-------- DATA RECORDS

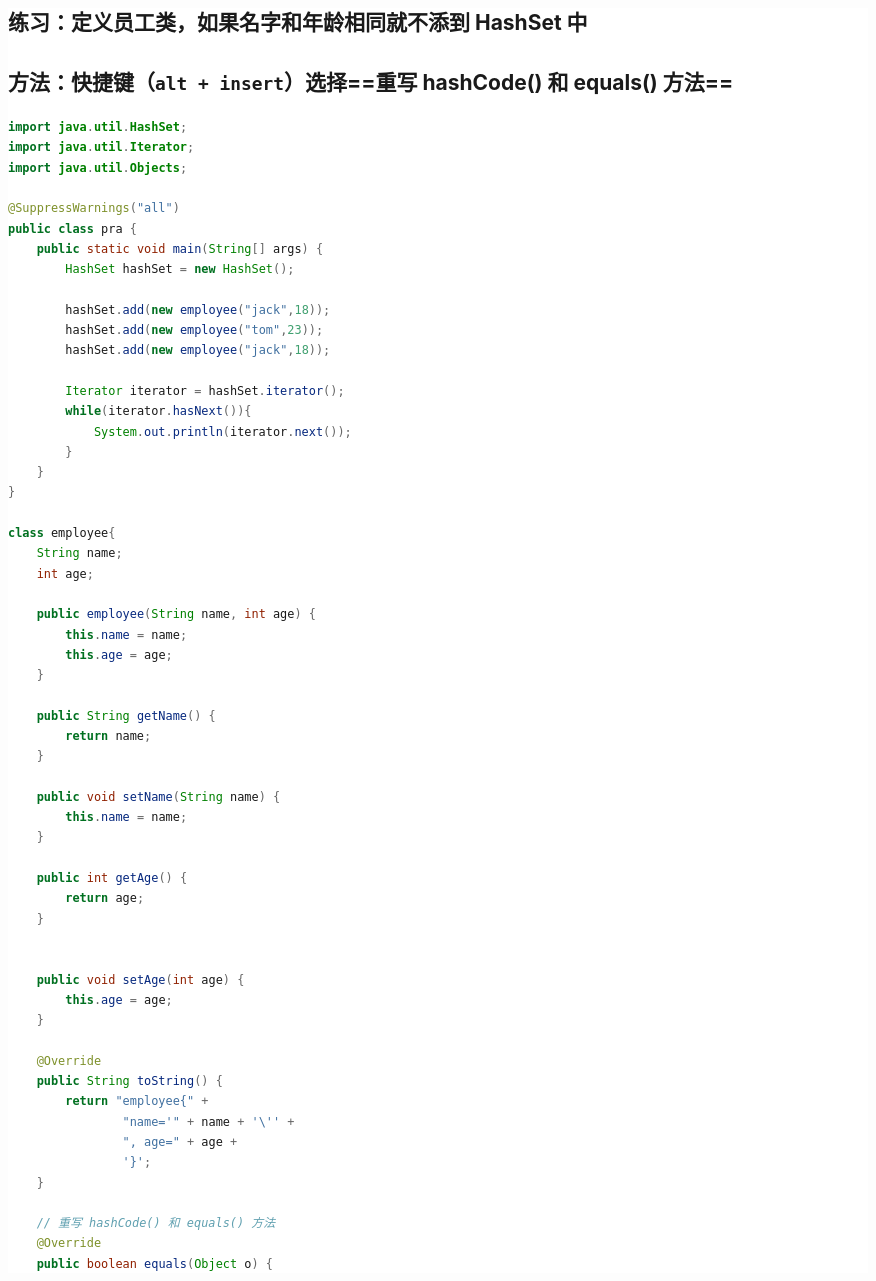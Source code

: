 
## 练习：定义员工类，如果名字和年龄相同就不添到 HashSet 中

## 方法：快捷键（`alt + insert`）选择==重写 hashCode() 和 equals() 方法==

```java
import java.util.HashSet;
import java.util.Iterator;
import java.util.Objects;

@SuppressWarnings("all")
public class pra {
    public static void main(String[] args) {
        HashSet hashSet = new HashSet();

        hashSet.add(new employee("jack",18));
        hashSet.add(new employee("tom",23));
        hashSet.add(new employee("jack",18));

        Iterator iterator = hashSet.iterator();
        while(iterator.hasNext()){
            System.out.println(iterator.next());
        }
    }
}

class employee{
    String name;
    int age;

    public employee(String name, int age) {
        this.name = name;
        this.age = age;
    }

    public String getName() {
        return name;
    }

    public void setName(String name) {
        this.name = name;
    }

    public int getAge() {
        return age;
    }


    public void setAge(int age) {
        this.age = age;
    }

    @Override
    public String toString() {
        return "employee{" +
                "name='" + name + '\'' +
                ", age=" + age +
                '}';
    }

    // 重写 hashCode() 和 equals() 方法
    @Override
    public boolean equals(Object o) {
```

----------------

TASK INSTRUCTIONS
In the copy, each entry above must match exactly, and no picture may be carried over.

EXERCISE RESULT
Source code

: 
## 练习：定义员工类，如果名字和年龄相同就不添到 HashSet 中

## 方法：快捷键（`alt + insert`）选择==重写 hashCode() 和 equals() 方法==

```java
import java.util.HashSet;
import java.util.Iterator;
import java.util.Objects;

@SuppressWarnings("all")
public class pra {
    public static void main(String[] args) {
        HashSet hashSet = new HashSet();

        hashSet.add(new employee("jack",18));
        hashSet.add(new employee("tom",23));
        hashSet.add(new employee("jack",18));

        Iterator iterator = hashSet.iterator();
        while(iterator.hasNext()){
            System.out.println(iterator.next());
        }
    }
}

class employee{
    String name;
    int age;

    public employee(String name, int age) {
        this.name = name;
        this.age = age;
    }

    public String getName() {
        return name;
    }

    public void setName(String name) {
        this.name = name;
    }

    public int getAge() {
        return age;
    }


    public void setAge(int age) {
        this.age = age;
    }

    @Override
    public String toString() {
        return "employee{" +
                "name='" + name + '\'' +
                ", age=" + age +
                '}';
    }

    // 重写 hashCode() 和 equals() 方法
    @Override
    public boolean equals(Object o) {
```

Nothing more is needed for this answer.